**WORK TO BE COMPLETED**
When a line of the entries contains the word "manager", report that line.

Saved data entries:
•••••

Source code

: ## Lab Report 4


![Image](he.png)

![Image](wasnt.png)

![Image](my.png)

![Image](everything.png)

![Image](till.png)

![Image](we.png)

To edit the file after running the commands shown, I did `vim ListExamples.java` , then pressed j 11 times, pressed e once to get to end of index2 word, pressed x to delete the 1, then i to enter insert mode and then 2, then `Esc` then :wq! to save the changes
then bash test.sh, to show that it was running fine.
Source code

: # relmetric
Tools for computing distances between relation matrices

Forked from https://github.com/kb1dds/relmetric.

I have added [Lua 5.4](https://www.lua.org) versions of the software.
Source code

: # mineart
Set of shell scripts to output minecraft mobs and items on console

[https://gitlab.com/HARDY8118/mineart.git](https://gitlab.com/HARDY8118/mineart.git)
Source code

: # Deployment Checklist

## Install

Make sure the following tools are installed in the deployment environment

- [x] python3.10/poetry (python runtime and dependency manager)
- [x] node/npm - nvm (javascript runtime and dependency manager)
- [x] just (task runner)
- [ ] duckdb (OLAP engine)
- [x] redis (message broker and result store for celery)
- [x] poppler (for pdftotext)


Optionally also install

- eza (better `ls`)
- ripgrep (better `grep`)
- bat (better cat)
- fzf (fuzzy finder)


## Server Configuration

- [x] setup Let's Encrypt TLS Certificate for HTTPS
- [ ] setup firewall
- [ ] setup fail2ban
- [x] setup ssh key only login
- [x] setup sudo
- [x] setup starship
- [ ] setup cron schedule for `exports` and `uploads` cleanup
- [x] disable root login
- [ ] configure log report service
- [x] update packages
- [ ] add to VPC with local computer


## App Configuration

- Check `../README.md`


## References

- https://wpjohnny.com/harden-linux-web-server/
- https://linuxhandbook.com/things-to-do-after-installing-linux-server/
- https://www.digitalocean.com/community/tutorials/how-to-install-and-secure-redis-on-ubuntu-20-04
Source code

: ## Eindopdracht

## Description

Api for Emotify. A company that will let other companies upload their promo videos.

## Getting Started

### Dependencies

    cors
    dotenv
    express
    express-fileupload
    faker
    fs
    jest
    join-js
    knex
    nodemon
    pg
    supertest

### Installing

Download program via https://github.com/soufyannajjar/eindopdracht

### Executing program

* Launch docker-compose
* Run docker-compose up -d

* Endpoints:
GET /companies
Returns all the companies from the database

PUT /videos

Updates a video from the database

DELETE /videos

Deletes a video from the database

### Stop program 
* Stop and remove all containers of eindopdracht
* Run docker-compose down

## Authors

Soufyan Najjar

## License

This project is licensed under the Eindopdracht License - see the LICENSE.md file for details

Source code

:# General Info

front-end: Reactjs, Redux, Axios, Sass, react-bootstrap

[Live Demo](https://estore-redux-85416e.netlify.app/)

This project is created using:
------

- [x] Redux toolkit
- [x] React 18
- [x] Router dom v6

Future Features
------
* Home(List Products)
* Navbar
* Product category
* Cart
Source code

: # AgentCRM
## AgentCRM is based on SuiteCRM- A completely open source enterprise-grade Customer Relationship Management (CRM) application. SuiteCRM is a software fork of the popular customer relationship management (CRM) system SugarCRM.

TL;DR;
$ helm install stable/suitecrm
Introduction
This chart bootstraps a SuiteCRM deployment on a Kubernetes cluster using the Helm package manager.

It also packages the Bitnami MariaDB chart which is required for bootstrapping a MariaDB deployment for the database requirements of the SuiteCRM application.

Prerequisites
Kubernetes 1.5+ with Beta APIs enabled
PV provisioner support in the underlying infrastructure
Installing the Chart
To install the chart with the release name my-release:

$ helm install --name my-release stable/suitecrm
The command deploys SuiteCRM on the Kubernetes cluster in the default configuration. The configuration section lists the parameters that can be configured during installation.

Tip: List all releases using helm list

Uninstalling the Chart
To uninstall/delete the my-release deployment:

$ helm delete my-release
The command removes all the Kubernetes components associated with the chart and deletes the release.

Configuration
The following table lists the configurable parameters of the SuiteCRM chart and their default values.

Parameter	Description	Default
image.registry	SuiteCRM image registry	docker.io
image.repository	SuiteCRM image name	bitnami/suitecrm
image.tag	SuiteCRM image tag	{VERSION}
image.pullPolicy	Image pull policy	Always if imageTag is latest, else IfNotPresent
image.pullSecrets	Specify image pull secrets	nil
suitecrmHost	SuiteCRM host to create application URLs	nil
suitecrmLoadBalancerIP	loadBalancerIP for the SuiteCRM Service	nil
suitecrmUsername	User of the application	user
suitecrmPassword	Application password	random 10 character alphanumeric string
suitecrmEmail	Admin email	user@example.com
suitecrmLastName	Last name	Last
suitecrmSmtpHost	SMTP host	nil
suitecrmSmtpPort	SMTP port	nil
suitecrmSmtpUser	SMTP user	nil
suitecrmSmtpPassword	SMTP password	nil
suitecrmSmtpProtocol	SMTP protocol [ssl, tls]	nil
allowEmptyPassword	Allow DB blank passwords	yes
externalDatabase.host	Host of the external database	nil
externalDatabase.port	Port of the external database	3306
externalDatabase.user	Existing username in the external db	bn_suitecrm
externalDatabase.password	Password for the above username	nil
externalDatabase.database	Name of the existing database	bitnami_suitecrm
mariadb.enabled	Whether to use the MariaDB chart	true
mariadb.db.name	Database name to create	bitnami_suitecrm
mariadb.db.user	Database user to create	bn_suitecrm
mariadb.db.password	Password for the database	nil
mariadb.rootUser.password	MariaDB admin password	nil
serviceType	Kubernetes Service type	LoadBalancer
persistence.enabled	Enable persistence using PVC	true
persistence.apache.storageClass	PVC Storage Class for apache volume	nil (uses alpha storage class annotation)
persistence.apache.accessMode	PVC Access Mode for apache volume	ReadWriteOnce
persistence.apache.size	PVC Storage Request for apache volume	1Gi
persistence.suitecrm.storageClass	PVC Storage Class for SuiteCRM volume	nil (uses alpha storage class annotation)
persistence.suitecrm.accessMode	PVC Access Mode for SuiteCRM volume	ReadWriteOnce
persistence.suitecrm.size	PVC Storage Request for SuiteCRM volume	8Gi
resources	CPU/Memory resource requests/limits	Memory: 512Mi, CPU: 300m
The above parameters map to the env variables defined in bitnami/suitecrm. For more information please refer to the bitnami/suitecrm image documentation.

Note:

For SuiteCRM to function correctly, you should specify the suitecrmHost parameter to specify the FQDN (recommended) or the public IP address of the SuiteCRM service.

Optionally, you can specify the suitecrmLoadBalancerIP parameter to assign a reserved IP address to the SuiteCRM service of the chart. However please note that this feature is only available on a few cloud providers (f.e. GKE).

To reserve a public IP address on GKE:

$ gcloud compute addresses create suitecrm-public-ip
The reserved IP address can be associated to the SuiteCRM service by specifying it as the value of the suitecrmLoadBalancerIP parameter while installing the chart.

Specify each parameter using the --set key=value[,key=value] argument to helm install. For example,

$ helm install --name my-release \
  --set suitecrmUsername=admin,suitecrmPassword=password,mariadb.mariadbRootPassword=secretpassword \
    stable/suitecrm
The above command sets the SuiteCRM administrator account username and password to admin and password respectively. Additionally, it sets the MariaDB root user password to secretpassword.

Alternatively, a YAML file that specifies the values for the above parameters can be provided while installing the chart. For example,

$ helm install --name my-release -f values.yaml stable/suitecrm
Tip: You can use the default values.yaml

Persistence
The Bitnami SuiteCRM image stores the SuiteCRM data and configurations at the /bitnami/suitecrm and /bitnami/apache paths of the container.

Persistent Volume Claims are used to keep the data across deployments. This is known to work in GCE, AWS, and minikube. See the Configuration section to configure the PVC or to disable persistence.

•••••

**TASK RESPONSE**
- [x] python3.10/poetry (python runtime and dependency manager)
- [x] node/npm - nvm (javascript runtime and dependency manager)
This chart bootstraps a SuiteCRM deployment on a Kubernetes cluster using the Helm package manager.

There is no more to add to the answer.